Green’s Dictionary of Slang

smash v.1

1. [late 17C–early 19C] (UK Und.) to kick downstairs.

2. to render bankrupt.

3. [late 18C+] (also smash up) to fail financially, to be ruined, to become bankrupt; thus smashing n., bankruptcy.

4. [mid–late 19C] to beat; also in fig. use.

5. [late 19C-1900s] (Aus.) to spend recklessly.

6. [1900s] (US campus) to fail in recitation.

7. [1920s] (US) to dismiss from a job.

8. [1960s] to be a smash hit.

9. (US) to have casual sexual intercourse.

In compounds

smashing-cove (n.) [cove n. (1)]

[mid-19C] (UK Und.) a housebreaker.

In phrases

smash it (v.)

1. [1960s] (US campus) to do well in an examination.

2. to have sexual intercourse.

3. to be successful, to perform well.

smash out (v.)

1. [1970s] (US) to leave abruptly.

2. as vtr. to have sex.

smash the teapot (v.) [late 19C]

1. (UK prison) of a prisoner, to forfeit the privilege – gained for good behaviour – of substituting tea for the usual gruel.

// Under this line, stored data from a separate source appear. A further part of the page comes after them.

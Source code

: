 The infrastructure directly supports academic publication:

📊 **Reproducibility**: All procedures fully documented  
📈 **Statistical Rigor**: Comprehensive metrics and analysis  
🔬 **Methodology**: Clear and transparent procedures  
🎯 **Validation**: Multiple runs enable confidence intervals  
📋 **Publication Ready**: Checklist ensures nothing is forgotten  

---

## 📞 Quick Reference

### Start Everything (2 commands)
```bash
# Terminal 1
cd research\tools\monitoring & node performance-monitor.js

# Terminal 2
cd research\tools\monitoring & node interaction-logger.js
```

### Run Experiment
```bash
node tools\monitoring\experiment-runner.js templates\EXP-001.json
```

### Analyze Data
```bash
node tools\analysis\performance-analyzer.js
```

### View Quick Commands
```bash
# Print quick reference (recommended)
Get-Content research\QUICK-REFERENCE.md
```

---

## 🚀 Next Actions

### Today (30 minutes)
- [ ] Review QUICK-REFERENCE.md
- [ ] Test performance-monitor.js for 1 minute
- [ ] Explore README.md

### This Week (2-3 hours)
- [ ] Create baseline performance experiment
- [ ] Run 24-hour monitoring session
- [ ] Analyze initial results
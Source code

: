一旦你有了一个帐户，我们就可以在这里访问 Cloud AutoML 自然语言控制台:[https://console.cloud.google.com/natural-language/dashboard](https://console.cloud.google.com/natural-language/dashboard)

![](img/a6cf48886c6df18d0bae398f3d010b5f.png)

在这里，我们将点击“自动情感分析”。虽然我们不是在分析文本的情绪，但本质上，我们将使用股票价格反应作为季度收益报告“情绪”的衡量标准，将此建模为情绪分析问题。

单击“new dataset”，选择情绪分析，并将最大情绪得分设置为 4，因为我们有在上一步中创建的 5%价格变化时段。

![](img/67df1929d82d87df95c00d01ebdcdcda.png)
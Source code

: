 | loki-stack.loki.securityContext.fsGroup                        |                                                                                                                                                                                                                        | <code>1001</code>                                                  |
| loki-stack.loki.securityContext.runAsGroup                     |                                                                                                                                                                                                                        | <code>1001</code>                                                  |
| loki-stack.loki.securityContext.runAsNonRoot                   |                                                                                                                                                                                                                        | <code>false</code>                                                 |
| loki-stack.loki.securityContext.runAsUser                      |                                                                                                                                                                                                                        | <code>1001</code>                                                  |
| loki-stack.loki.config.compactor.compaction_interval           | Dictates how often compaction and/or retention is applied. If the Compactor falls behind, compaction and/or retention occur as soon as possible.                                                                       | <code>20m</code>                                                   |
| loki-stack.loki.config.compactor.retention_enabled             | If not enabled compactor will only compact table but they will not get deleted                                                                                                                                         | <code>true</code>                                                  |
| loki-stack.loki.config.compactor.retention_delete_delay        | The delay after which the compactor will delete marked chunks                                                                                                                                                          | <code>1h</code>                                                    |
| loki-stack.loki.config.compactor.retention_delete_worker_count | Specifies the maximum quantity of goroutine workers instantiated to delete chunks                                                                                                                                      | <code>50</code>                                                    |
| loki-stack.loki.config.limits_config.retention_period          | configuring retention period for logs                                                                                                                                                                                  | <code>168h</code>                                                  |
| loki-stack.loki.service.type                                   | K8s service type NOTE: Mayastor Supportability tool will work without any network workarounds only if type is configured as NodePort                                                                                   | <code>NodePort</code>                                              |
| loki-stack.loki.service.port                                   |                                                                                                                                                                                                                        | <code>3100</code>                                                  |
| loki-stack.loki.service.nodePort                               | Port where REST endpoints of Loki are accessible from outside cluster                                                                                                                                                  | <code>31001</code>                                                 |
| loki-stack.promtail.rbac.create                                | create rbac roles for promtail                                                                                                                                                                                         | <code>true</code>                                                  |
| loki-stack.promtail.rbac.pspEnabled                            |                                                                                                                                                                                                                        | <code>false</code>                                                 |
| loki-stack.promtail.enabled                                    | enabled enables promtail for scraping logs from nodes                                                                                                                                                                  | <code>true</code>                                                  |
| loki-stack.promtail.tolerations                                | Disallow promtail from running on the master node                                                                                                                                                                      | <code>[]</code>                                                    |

2. to abandon one’s pledge of abstinence (taken earlier at the urging of the Salvation Army or a similar teetotalist body).

In exclamations

smash me!

[mid-19C] (US) an excl. of surprise, disbelief.

smash my glim! (also smash my apple-cart!) [glim n. (6)]

[mid-19C] a general excl., synon. with blast my eyes!


[mid-19C] (US) an excl. of surprise and delight.